The Geden tradition of Tibetan Buddhism also known as the Gelugpa School was founded in the 14th century by the highly revered Buddhist master, scholar and yogi Je Tsongkhapa. Tsongkhapa's legacy is tremendous and he is credited with having revitalised many teaching lineages which would otherwise have become extinct. Lelung Rinpoche is now spearheading an important project to preserve Tsongkhapa's lineage for future generations.
In the Tibetan Buddhist tradition, pure lineage transmission is of paramount importance, since it ensures a stream of undiluted blessing from the Buddha himself to contemporary students. The purity of lineage teaching is considered essential for the attainment and realisation of Buddhahood. Sadly, in the years since 1959, when Tibetans began to leave Tibet and settle in around the world, many precious teachings have been lost due to lack of pure transmission. This process continues as older Tibetan lamas pass away, without having properly transmitted the teachings they hold to the younger generation.

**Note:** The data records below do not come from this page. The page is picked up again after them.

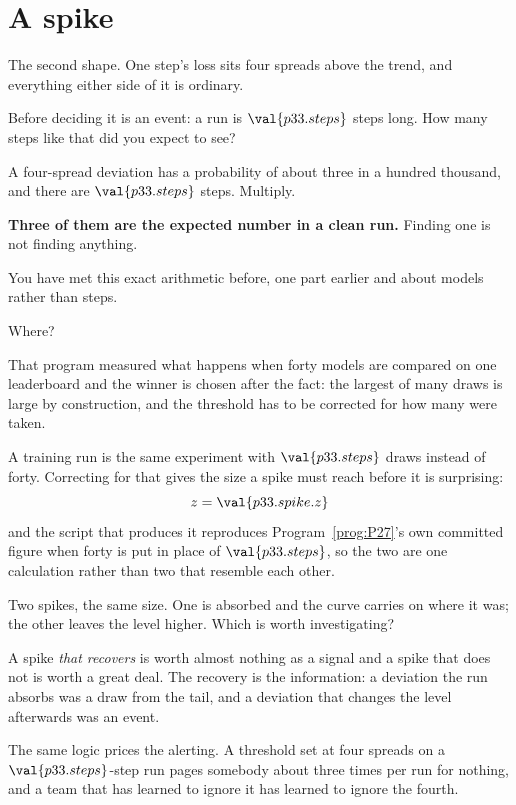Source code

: \section{A spike}
\label{sec:P33-spike}

\begin{fr}
The second shape. One step's loss sits four spreads above the trend, and
everything either side of it is ordinary.

Before deciding it is an event: a run is $\val{p33.steps}$ steps long. How
many steps like that did you expect to see?
\dotline
\nextframe
\end{fr}

\begin{fr}
A four-spread deviation has a probability of about three in a hundred
thousand, and there are $\val{p33.steps}$ steps. Multiply.

\textbf{Three of them are the expected number in a clean run.} Finding one is
not finding anything.
\end{fr}

\begin{fr}
You have met this exact arithmetic before, one part earlier and about models
rather than steps.

Where?
\dotline
\nextframe
\end{fr}

\begin{fr}
That program measured what happens when forty models are compared on one
leaderboard and the winner is chosen after the fact: the largest of many
draws is large by construction, and the threshold has to be corrected for how
many were taken.

A training run is the same experiment with $\val{p33.steps}$ draws instead of
forty. Correcting for that gives the size a spike must reach before it is
surprising:
\[ z = \val{p33.spike.z} \]
and the script that produces it reproduces Program~\ref{prog:P27}'s own
committed figure when forty is put in place of $\val{p33.steps}$, so the two
are one calculation rather than two that resemble each other.

Two spikes, the same size. One is absorbed and the curve carries on where it
was; the other leaves the level higher. Which is worth investigating?
\dotline
\nextframe
\end{fr}

\begin{fr}
\begin{aibox}
A spike \emph{that recovers} is worth almost nothing as a signal and a spike
that does not is worth a great deal. The recovery is the information: a deviation the run absorbs was a draw from the tail, and a
deviation that changes the level afterwards was an event.

The same logic prices the alerting. A threshold set at four spreads on a
$\val{p33.steps}$-step run pages somebody about three times per run for
nothing, and a team that has learned to ignore it has learned to ignore the
fourth.
\end{aibox}
\end{fr}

Je Tsongkhapa's legacy consists of two parts: the Father or (Phacho) teachings, and the Son (Bhucho) teachings. The Father teachings are the root texts and contain the writings of Je Tsongkhapa and his two main disciples. The Son teachings include works by direct disciples of the three 'Fathers' along with the commentaries by Indian Buddhist scholars. Although different schools of Tibetan Buddhism each follow their own set of unique traditions laid out by their own founders, the root of all these traditions can be traced to the teacher of all teachers Buddha Shakyamuni himself. Je Tsongkhapa, like all other accomplished masters studied the teachings of Buddha Shakyamuni extensively.